Federal Inquiry Into Indian Firm Puts a Focus on Widespread Visa Abuses
- By JULIA PRESTON - October 30, 2013 - The New York Times
A federal investigation into visa use by Infosys, the Indian technology outsourcing giant, has brought to light widespread abuses in the industry and prompted investigations into other foreign outsourcing firms, federal officials said Wednesday.
In the largest settlement ever in an immigration case, Infosys admitted no visa violations but agreed Wednesday to pay $34 million to resolve claims made by federal prosecutors in Texas.

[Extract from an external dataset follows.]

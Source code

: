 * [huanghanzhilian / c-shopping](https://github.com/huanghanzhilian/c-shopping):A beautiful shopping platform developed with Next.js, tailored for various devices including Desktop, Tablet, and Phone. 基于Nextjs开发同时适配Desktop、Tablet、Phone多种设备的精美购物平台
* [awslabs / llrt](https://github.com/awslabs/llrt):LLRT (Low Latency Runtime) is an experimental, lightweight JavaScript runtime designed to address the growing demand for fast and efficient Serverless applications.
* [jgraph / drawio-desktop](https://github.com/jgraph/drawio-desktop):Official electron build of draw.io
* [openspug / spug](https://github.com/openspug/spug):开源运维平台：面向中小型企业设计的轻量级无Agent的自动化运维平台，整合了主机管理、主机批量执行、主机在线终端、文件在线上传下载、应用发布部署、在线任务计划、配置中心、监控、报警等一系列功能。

The amount of the settlement was relatively small for Infosys, a Bangalore-based global enterprise with 160,000 employees worldwide and reported revenues of $7.9 billion, 70 percent of it from consulting in the United States. But the case added to intensifying legal scrutiny and political skepticism in the United States facing Indian companies that use temporary visas to bring in thousands of guest workers each year for technology and software jobs in American companies.

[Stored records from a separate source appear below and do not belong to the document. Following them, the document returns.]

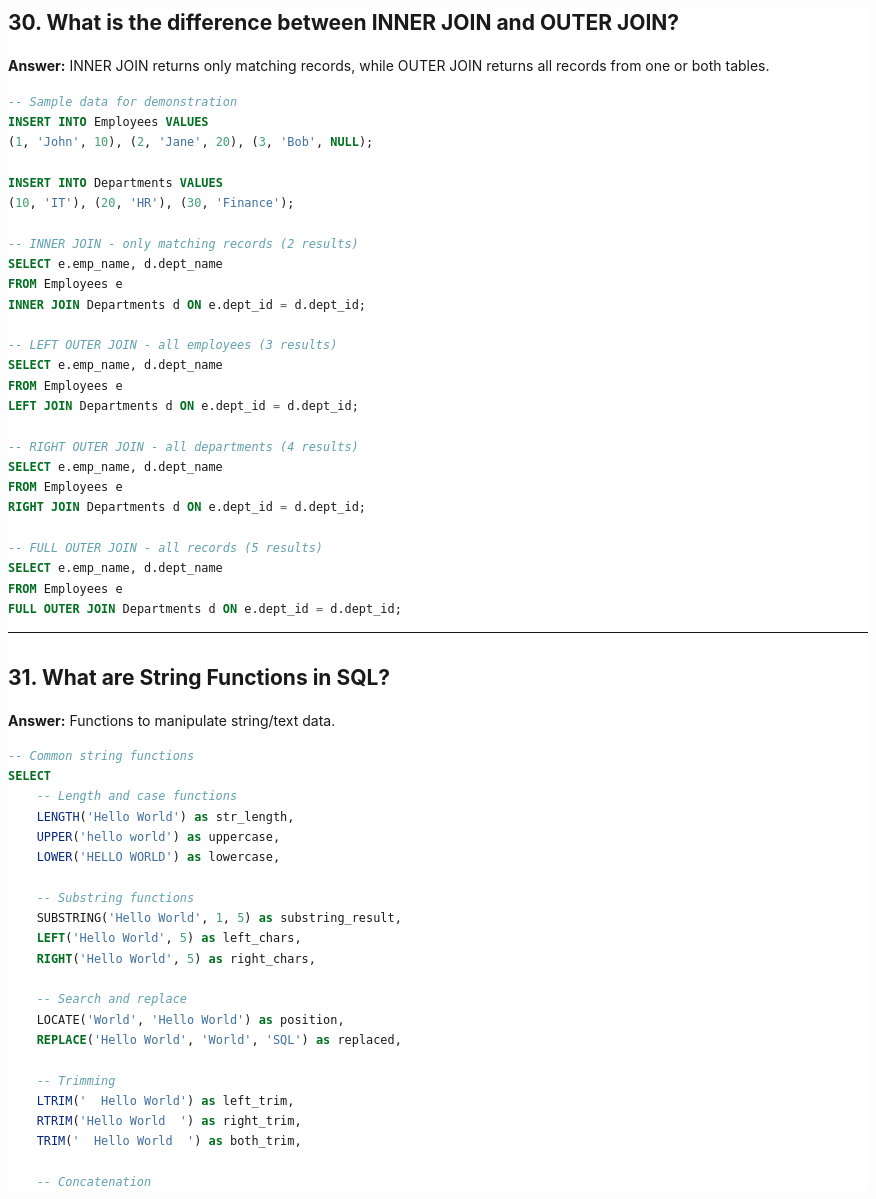 
## **30. What is the difference between INNER JOIN and OUTER JOIN?**

**Answer:** INNER JOIN returns only matching records, while OUTER JOIN returns all records from one or both tables.

```sql
-- Sample data for demonstration
INSERT INTO Employees VALUES 
(1, 'John', 10), (2, 'Jane', 20), (3, 'Bob', NULL);

INSERT INTO Departments VALUES 
(10, 'IT'), (20, 'HR'), (30, 'Finance');

-- INNER JOIN - only matching records (2 results)
SELECT e.emp_name, d.dept_name
FROM Employees e
INNER JOIN Departments d ON e.dept_id = d.dept_id;

-- LEFT OUTER JOIN - all employees (3 results)
SELECT e.emp_name, d.dept_name
FROM Employees e
LEFT JOIN Departments d ON e.dept_id = d.dept_id;

-- RIGHT OUTER JOIN - all departments (4 results)
SELECT e.emp_name, d.dept_name
FROM Employees e
RIGHT JOIN Departments d ON e.dept_id = d.dept_id;

-- FULL OUTER JOIN - all records (5 results)
SELECT e.emp_name, d.dept_name
FROM Employees e
FULL OUTER JOIN Departments d ON e.dept_id = d.dept_id;
```

---

## **31. What are String Functions in SQL?**

**Answer:** Functions to manipulate string/text data.

```sql
-- Common string functions
SELECT 
    -- Length and case functions
    LENGTH('Hello World') as str_length,
    UPPER('hello world') as uppercase,
    LOWER('HELLO WORLD') as lowercase,
    
    -- Substring functions
    SUBSTRING('Hello World', 1, 5) as substring_result,
    LEFT('Hello World', 5) as left_chars,
    RIGHT('Hello World', 5) as right_chars,
    
    -- Search and replace
    LOCATE('World', 'Hello World') as position,
    REPLACE('Hello World', 'World', 'SQL') as replaced,
    
    -- Trimming
    LTRIM('  Hello World') as left_trim,
    RTRIM('Hello World  ') as right_trim,
    TRIM('  Hello World  ') as both_trim,
    
    -- Concatenation
```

As part of the settlement, Infosys acknowledged major errors and omissions in records it kept on its employees in the United States, including Indian temporary technology workers brought in for contract work with American companies. But it did not admit to systematic fraud, and the agreement includes a point-by-point rebuttal of prosecutors’ accusations that it tried to increase profits by illegally using short-term business visitors’ visas to bring workers from India, instead of a more expensive and less accessible temporary employment visa, known as H-1B.
“This is not a settlement about systemic visa fraud,” Stephen A. Jonas of WilmerHale, the lead lawyer representing Infosys, said Wednesday after the settlement was made public by prosecutors in Plano, Tex., where Infosys has offices. “The company adamantly denies the visa abuse allegations. They are not true.”
But federal prosecutors and investigators insisted Wednesday that they had uncovered extensive misuse of visas at Infosys. They said they agreed to the settlement because Infosys had cooperated with the investigation and moved speedily to overhaul its record-keeping and improve its visa procedures.
“While Infosys is not admitting any wrongdoing, its leadership did appreciate there were substantial problems in the way they were conducting business in this country,” said John Malcolm Bales, the United States attorney for the Eastern District of Texas, in Plano. “We think they’ve cleaned up their act.”
Each year there is a scramble among technology companies for H-1B employment visas, because there is a basic annual cap of 65,000 visas. In the past three years, Infosys and two other Indian companies — Wipro and Tata Consultancy Services — were among the top five recipients of those visas, according to Ron Hira, a professor at Rochester Institute of Technology who studies the visa system.
The largest user, Cognizant, is an American company that brought in nearly 18,000 foreign workers, almost all from India, Mr. Hira said.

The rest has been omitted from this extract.